# Context caching with Gemini
Supported in ADKPython v1.15.0Java v0.1.0
When working with agents to complete tasks, you may want to reuse extended
instructions or large sets of data across multiple agent requests to a
generative AI model. Resending this data for each agent request is slow,
inefficient, and can be expensive. Using context caching features in generative
AI models can significantly speed up responses and lower the number of tokens
sent to the model for each request.
The ADK Context Caching feature allows you to cache request data with generative
AI models that support it, including Gemini 2.0 and higher models. This document
explains how to configure and use this feature.
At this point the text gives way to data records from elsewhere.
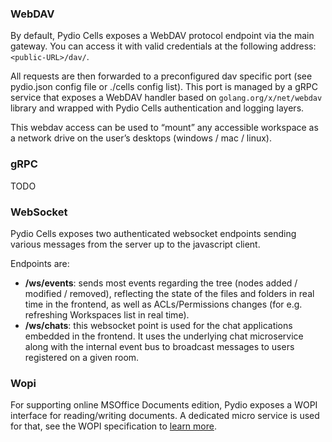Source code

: ### WebDAV

By default, Pydio Cells exposes a WebDAV protocol endpoint via the main gateway. 
You can access it with valid credentials at the following address: `<public-URL>/dav/`.

All requests are then forwarded to a preconfigured dav specific port (see pydio.json config file or ./cells config list). This port is managed by a gRPC service that exposes a WebDAV handler based on `golang.org/x/net/webdav` library and wrapped with Pydio Cells authentication and logging layers.

This webdav access can be used to “mount” any accessible workspace as a network drive on the user’s desktops (windows / mac / linux).

### gRPC

TODO

### WebSocket

Pydio Cells exposes two authenticated websocket endpoints sending various messages from the server up to the javascript client.

Endpoints are:

- **/ws/events**: sends most events regarding the tree (nodes added / modified / removed), reflecting the state of the files and folders in real time in the frontend, as well as ACLs/Permissions changes (for e.g. refreshing Workspaces list in real time).
- **/ws/chats**: this websocket point is used for the chat applications embedded in the frontend. It uses the underlying chat microservice along with the internal event bus to broadcast messages to users registered on a given room.  

### Wopi

For supporting online MSOffice Documents edition, Pydio exposes a WOPI interface for reading/writing documents. A dedicated micro service is used for that, see the WOPI specification to [learn more](https://wopi.readthedocs.io/en/latest/).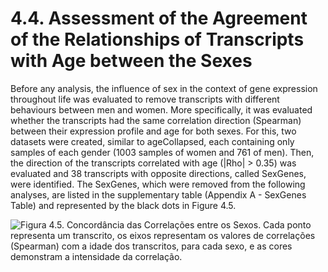 # 4.4. Assessment of the Agreement of the Relationships of Transcripts with Age between the Sexes

Before any analysis, the influence of sex in the context of gene expression throughout life was evaluated to remove transcripts with different behaviours between men and women. More specifically, it was evaluated whether the transcripts had the same correlation direction \(Spearman\) between their expression profile and age for both sexes. For this, two datasets were created, similar to ageCollapsed, each containing only samples of each gender \(1003 samples of women and 761 of men\). Then, the direction of the transcripts correlated with age \(\|Rho\| &gt; 0.35\) was evaluated and 38 transcripts with opposite directions, called SexGenes, were identified. The SexGenes, which were removed from the following analyses, are listed in the supplementary table \(Appendix A - SexGenes Table\) and represented by the black dots in Figure 4.5.

![Figura 4.5. Concord&#xE2;ncia das Correla&#xE7;&#xF5;es entre os Sexos. Cada ponto representa um transcrito, os eixos representam os valores de correla&#xE7;&#xF5;es \(Spearman\) com a idade dos transcritos, para cada sexo, e as cores demonstram a intensidade da correla&#xE7;&#xE3;o.](https://lh6.googleusercontent.com/1OFtgX8qSno_ahLNtzEi3I8VWw9FiE_5ne-h_hhfAUnaWtkJgvXSd5wpEafyXZj8BXonmIU9OlaIuyZq-hIeZ2NOUChxGZVJNFZqlKDDYlgbI2I6yzvBo84l2xe1e-4mmfn7i35s=s0)

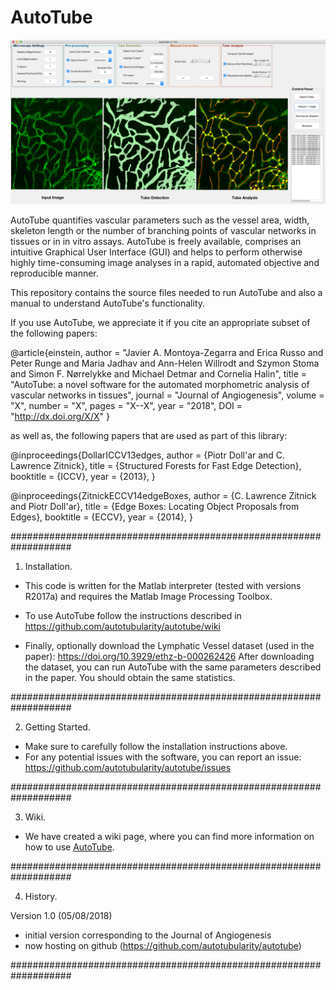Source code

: # AutoTube

![AutoTube Main Figure](https://github.com/autotubularity/autotube/blob/master/doc/manual/figs/autotube-gui-main.png)

AutoTube quantifies vascular parameters such as the vessel area, width, skeleton length or the number of branching points 
of vascular networks in tissues or in in vitro assays. AutoTube is freely available, comprises an intuitive Graphical 
User Interface (GUI) and helps to perform otherwise highly time-consuming image analyses in a rapid, automated objective 
and reproducible manner.

This repository contains the source files needed to run AutoTube and also a manual to understand AutoTube's functionality.

If you use AutoTube, we appreciate it if you cite an appropriate subset of the following papers:

@article{einstein,
    author =       "Javier A. Montoya-Zegarra and Erica Russo and Peter Runge and Maria Jadhav and Ann-Helen Willrodt and Szymon Stoma and Simon F. Nørrelykke and Michael Detmar and Cornelia Halin",
    title =        "AutoTube: a novel software for the automated morphometric analysis of vascular networks in tissues",
    journal =      "Journal of Angiogenesis",
    volume =       "X",
    number =       "X",
    pages =        "X--X",
    year =         "2018",
    DOI =          "http://dx.doi.org/X/X"
}
 

as well as, the following papers that are used as part of this library:

@inproceedings{DollarICCV13edges,
  author    = {Piotr Doll\'ar and C. Lawrence Zitnick},
  title     = {Structured Forests for Fast Edge Detection},
  booktitle = {ICCV},
  year      = {2013},
}

@inproceedings{ZitnickECCV14edgeBoxes,
  author    = {C. Lawrence Zitnick and Piotr Doll\'ar},
  title     = {Edge Boxes: Locating Object Proposals from Edges},
  booktitle = {ECCV},
  year      = {2014},
}

###################################################################

1. Installation.

 - This code is written for the Matlab interpreter (tested with versions R2017a) and requires the Matlab Image Processing Toolbox. 

 - To use AutoTube follow the instructions described in https://github.com/autotubularity/autotube/wiki

 - Finally, optionally download the Lymphatic Vessel dataset (used in the paper):
 https://doi.org/10.3929/ethz-b-000262426
 After downloading the dataset, you can run AutoTube with the same parameters described in the paper. You should obtain the same statistics.

###################################################################

2. Getting Started.

 - Make sure to carefully follow the installation instructions above.
 - For any potential issues with the software, you can report an issue: https://github.com/autotubularity/autotube/issues
 
 ###################################################################

3. Wiki.

 - We have created a wiki page, where you can find more information on how to use [AutoTube](https://github.com/autotubularity/autotube/wiki).

###################################################################

4. History.

Version 1.0 (05/08/2018)
 - initial version corresponding to the Journal of Angiogenesis
 - now hosting on github (https://github.com/autotubularity/autotube)

###################################################################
## Configure context caching
You configure the context caching feature at the ADK `App` object level,
which wraps your agent. Use the `ContextCacheConfig` class to configure
these settings, as shown in the following code sample:
=== "Python"
```python
from google.adk import Agent
from google.adk.apps.app import App
from google.adk.agents.context_cache_config import ContextCacheConfig
root_agent = Agent(
# configure an agent using Gemini 2.0 or higher
)
# Create the app with context caching configuration
app = App(
name='my-caching-agent-app',
root_agent=root_agent,
context_cache_config=ContextCacheConfig(
min_tokens=2048, # Minimum tokens to trigger caching
ttl_seconds=600, # Store for up to 10 minutes
cache_intervals=5, # Refresh after 5 uses
),
)
```
=== "Java"
```java
import com.google.adk.agents.BaseAgent;
import com.google.adk.agents.ContextCacheConfig;
import com.google.adk.apps.App;
import java.time.Duration;
// Create the app with context caching configuration
App app = App.builder()
.name("my-caching-agent-app")
.rootAgent(rootAgent)
.contextCacheConfig(
new ContextCacheConfig(
5, /* cache_intervals (max invocations) */
Duration.ofMinutes(10), /* ttl */
2048 /* min_tokens */))
.build();
```
## Configuration settings
The `ContextCacheConfig` class has the following settings that control how
caching works for your agent. When you configure these settings, they apply to
all agents within your app.
- **`min_tokens`** (int): The minimum number of tokens required in a request
to enable caching. This setting allows you to avoid the overhead of caching
for very small requests where the performance benefit would be negligible.
Defaults to `0`.
- **`ttl_seconds`** (int): The time-to-live (TTL) for the cache in seconds.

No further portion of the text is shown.